Sourav Datta1, Suman Roy2, Sourav Kumar Das3, Palash Mukherjee4 and SKT Nasar*
Department of Biotechnology, Bengal College of Engineering and Technology
(Affiliated to West Bengal University of Technology), Durgapur-713212, West Bengal

Abstract
We present here an ultrasimple, effective and inexpensive procedure to extract genomic DNA from plants and other organisms with special focus on a common weed Lantana camara L. This report also presents a brief discussion on some selected downstream applications of genomic DNA extracted by this protocol. 

Introduction
Genomic DNA comprising nuclear, mitochondrial and chloroplast DNA is basic to molecular biology and biotechnology and application of genetic technologies. Extraction of DNA from organisms is the first step for the application of molecular biology. Shirazu et al. (2009), Nasar and Nasar (2009, 2010) and others demonstrated that extraction of DNA from different organisms is easy, inexpensive and fun.
Lantana camara (L.) is a common invasive weed plant showing wide diversity. Lantana biodiversity has been used to produce commercially available ornamental varieties for hedges and gardens. We have selected Lantana camara for the present work for two main reasons: Durgapur shows wide variability and DNA extraction is rendered difficult due to high content of pentacyclic terpenoids and volatile oil in leaves.
We show here that gDNA extraction from Lantana leaf is effectively as easy as for other plant species. We also show that its applicability in selected downstream procedures is feasible.

Materials and Methods
Planting selected materials in pots
Selected disease-free plants of Lantana camera L. were maintained live in earthen pots at the departmental garden. Healthy fresh leaves were collected for DNA extraction experiments.
Extraction of genomic DNA
The procedure standardised by Nasar & Nasar (2010) and Nasar, Mukherjee & Trivedi (2010, unpublished; personal comm.) has been used here. This protocol requires household items such as refrigerator, mortar-pestle, table salt, dish washing liquid soap and alcohol.
The method of gDNA extraction from leaf of Lantana camera L. constituted the following steps:
(i) All items – leaves, glassware, and chemicals – were pre-cooled in the freezing chamber of a refrigerator and all steps were carried out on a bed of ice cubes or in ice box; (ii) Only   healthy and young leaves were collected and washed with clean water (Fig 1 A); (iii) leaves were cut into small pieces and surface dirt of the material removed by washing  repeatedly with distilled or drinkable water (Fig 1 B); (iv) A tablespoonful of clean water, a pinch each of ethylenediaminetetraacetic acid (EDTA) and Tata® salt (NaCl) were added to the material and it was pulverised with mortar-pestle to make a paste of tissue; (v) The paste was filtered through fibre-free cloth and the filtrate was collected in a test tube or small glass container; the residue was discarded; (vi) 2-4 drops of Vim® liquid dish washing soap were carefully added to the suspension of pulverised tissue; very gentle stirring with a pre-cooled glass rod avoided lathering; (vii) Finally, pre-cooled ethanol was poured slowly along the wall of test tube/container without disturbing the tissue suspension; (viii) The test tube was kept in the refrigerator at 14-15O C for 20-30 minutes and progress was watched intermittently; (ix) Bubbles began rising through alcohol layer raising DNA threads that aggregated as a white cloud floating in the ethanol layer (Fig 1 C & D); (x) DNA, at his stage, was carefully sucked out with a long-nozzle glass dropper and was then expelled from the dropper in pre-cooled 70% ethanol in a glass container for storing in a refrigerator (Fig 1 E).
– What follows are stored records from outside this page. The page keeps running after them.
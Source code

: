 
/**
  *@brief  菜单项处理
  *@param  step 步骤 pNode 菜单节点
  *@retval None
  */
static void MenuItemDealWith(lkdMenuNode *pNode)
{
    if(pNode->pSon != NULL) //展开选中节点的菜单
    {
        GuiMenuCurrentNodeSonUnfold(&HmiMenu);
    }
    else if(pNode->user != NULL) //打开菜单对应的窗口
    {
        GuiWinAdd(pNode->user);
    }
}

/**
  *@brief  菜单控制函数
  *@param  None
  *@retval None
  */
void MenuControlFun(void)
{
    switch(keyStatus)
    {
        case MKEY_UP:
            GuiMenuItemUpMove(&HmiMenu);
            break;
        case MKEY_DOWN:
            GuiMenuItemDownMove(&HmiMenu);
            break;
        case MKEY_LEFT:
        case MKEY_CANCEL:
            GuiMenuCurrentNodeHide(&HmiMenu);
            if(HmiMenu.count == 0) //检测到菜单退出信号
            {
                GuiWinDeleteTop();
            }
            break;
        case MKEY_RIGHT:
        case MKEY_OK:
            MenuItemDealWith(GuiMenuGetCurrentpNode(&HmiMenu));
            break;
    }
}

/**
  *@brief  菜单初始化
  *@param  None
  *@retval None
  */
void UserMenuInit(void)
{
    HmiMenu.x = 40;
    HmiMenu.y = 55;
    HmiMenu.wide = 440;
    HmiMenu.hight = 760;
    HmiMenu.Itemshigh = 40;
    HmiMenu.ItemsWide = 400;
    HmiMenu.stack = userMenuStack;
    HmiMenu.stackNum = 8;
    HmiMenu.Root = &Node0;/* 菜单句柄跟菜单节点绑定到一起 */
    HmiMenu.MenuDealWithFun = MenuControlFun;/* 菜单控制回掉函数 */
Fig. 1. Steps of gDNA extraction from leaves of Lantana camara L. from preparing the material to DNA isolation to storing

Sufficient amounts of DNA were collected in about 30 minutes as can be seen in Fig. 1 D and E.
Confirmation of the extracted substance being DNA
Several protocols exist for confirmation of the extracted substance being DNA. We used ethidium bromide [EtBr] in a simple experiment. The extracted DNA stored in 70% ethanol was poured on a clean watch glass (#1) and kept in a refrigerator for four-five days till the alcohol evaporated. Air-dried extracted DNA clung to glass surface at the centre. A drop of EtBr was placed over the substance. Another drop of EtBr was placed on a clean watch glass (#2) to act as experimental control. Watch glasses #1 and #2 were exposed to UV light in a transilluminator. The fluorescence patterns were photographed [Fig. 2 (a)]. A teaspoonful of water each was added to another set of #1 and #2 and similarly fluoresced [Fig. 2 (b)].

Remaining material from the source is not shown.